The task: Count the lines that contain the string "apply" in the records beneath, and respond with the number only.

Source records:

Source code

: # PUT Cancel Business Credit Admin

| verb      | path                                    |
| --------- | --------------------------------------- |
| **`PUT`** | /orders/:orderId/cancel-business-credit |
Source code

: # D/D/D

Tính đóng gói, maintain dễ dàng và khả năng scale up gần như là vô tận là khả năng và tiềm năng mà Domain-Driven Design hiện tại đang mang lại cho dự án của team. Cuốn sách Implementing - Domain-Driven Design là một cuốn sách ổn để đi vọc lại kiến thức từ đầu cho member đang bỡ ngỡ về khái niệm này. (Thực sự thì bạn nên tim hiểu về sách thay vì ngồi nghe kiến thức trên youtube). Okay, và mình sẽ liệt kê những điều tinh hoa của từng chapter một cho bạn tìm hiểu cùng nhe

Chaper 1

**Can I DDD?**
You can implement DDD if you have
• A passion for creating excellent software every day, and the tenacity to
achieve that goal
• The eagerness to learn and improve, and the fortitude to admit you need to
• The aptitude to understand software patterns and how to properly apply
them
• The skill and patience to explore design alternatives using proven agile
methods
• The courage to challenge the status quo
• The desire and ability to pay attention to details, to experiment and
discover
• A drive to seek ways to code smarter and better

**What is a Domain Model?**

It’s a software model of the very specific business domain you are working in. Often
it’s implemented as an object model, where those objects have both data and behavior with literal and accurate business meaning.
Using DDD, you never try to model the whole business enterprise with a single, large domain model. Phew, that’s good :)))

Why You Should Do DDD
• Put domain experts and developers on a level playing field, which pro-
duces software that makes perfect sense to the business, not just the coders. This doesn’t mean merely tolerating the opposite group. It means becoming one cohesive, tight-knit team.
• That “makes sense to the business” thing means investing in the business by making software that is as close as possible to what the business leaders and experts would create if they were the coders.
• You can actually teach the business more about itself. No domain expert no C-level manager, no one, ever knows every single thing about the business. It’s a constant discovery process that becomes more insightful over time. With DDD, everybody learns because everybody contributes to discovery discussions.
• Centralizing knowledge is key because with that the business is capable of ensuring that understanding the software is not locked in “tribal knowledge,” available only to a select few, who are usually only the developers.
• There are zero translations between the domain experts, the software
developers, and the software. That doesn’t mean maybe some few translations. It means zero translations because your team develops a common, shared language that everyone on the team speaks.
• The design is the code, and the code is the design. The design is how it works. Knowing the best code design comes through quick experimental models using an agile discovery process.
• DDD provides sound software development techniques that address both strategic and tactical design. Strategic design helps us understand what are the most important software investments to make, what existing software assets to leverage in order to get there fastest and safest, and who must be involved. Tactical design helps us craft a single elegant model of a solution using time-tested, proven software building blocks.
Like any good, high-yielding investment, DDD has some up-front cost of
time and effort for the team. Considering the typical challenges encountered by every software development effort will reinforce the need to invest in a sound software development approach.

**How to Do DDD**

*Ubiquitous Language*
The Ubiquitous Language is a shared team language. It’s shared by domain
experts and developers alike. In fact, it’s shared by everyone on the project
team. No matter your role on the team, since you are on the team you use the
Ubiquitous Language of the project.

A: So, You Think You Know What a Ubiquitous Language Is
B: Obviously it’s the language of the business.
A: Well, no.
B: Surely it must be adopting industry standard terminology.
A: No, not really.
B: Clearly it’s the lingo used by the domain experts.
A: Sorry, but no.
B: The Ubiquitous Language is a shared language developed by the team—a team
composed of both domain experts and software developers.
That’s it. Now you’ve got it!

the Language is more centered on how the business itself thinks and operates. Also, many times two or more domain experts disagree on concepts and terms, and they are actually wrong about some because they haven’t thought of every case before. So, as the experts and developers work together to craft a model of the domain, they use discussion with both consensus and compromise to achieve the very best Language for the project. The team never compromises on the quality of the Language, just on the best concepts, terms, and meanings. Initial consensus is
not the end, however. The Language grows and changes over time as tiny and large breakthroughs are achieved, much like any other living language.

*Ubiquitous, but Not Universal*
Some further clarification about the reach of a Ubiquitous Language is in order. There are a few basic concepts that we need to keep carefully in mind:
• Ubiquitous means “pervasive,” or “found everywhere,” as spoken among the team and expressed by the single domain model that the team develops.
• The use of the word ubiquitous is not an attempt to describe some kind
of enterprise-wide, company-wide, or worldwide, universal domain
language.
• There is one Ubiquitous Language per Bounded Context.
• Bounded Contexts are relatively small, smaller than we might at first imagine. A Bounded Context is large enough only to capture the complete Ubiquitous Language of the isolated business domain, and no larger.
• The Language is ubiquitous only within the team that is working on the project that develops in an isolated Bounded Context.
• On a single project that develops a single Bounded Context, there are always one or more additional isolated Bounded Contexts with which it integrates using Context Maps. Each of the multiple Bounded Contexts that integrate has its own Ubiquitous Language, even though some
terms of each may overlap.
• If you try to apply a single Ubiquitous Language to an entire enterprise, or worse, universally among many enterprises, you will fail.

Answer below: 2